PROBLEM STATEMENT |
For the listing that follows, report how many lines contain the word "scelta", giving the number and no other text.

RECORDED INFORMATION |
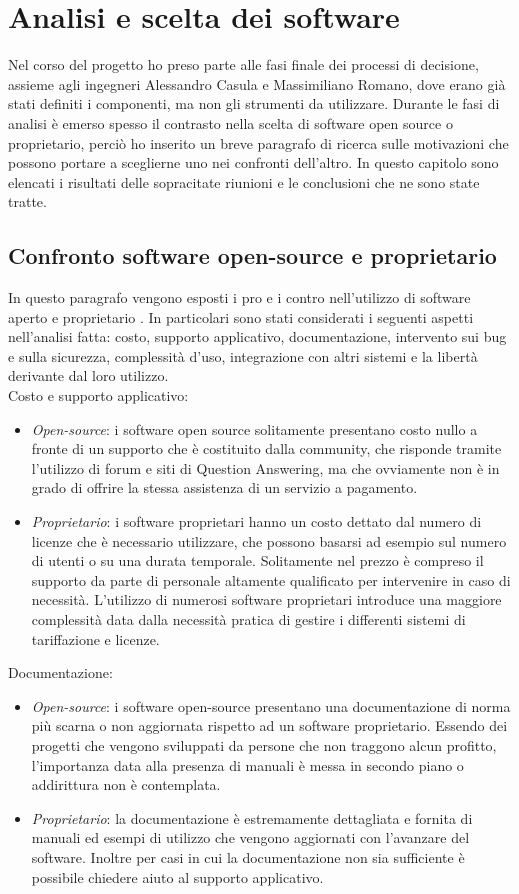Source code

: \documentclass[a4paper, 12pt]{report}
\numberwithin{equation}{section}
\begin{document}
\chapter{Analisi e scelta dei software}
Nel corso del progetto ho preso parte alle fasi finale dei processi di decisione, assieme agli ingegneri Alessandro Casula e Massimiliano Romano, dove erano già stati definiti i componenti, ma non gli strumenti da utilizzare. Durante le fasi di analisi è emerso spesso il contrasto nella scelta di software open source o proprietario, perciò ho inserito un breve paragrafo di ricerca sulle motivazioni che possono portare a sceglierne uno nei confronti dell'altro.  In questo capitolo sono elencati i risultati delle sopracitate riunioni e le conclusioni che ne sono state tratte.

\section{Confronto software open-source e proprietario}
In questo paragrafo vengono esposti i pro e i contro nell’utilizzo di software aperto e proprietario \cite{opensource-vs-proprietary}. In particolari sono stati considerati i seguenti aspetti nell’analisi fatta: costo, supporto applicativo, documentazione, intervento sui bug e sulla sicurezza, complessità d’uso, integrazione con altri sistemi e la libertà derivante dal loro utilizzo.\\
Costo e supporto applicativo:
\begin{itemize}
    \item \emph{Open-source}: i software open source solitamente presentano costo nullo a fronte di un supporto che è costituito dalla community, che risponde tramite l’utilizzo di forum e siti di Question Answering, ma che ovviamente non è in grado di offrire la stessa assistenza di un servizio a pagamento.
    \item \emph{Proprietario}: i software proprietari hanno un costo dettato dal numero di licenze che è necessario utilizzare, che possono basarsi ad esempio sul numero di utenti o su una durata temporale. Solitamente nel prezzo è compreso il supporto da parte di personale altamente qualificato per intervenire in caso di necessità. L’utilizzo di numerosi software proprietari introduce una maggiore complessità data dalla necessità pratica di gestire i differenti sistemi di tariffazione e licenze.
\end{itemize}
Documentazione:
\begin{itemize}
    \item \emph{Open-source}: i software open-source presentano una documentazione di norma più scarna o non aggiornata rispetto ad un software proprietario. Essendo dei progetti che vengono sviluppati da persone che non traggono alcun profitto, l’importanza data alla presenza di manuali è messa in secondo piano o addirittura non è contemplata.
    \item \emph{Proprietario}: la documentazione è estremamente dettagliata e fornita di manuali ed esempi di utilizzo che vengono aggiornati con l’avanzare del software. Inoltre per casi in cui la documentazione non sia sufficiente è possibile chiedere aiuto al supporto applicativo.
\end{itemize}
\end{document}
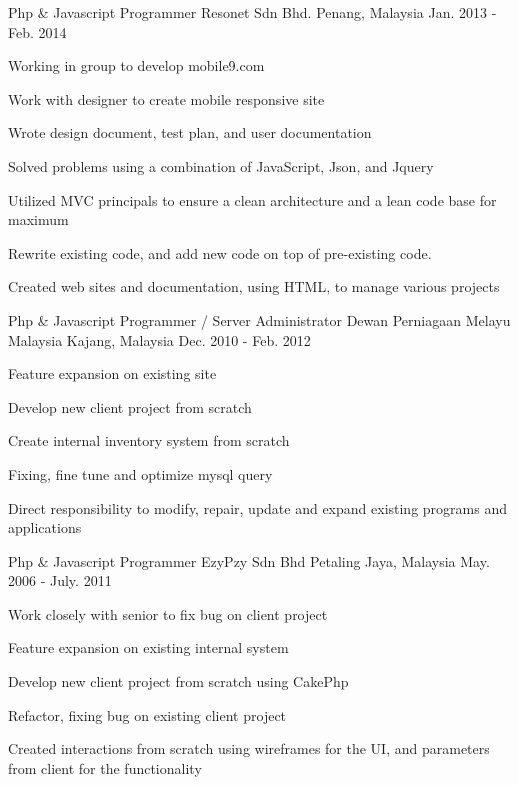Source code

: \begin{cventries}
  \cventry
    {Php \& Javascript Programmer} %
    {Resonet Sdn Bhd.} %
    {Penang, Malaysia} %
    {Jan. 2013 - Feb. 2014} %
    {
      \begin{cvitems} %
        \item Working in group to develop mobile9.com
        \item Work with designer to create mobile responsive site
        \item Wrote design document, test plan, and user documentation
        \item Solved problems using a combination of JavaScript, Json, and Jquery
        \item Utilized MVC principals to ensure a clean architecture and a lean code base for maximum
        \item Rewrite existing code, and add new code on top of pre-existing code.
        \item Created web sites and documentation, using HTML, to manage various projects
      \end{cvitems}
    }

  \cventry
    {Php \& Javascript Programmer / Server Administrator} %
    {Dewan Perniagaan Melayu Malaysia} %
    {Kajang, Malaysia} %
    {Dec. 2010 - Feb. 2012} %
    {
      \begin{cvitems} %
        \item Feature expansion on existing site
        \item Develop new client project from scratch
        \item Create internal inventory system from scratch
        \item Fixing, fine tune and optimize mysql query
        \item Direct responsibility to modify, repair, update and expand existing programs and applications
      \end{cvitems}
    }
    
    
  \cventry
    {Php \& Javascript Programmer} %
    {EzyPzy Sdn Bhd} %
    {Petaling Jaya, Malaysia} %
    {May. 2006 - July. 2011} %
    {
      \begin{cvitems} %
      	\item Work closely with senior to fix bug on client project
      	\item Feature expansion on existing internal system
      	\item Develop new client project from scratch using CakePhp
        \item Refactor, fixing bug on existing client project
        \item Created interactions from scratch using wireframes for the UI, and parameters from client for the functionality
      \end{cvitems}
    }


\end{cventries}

ANSWER FOR THIS EXERCISE |
2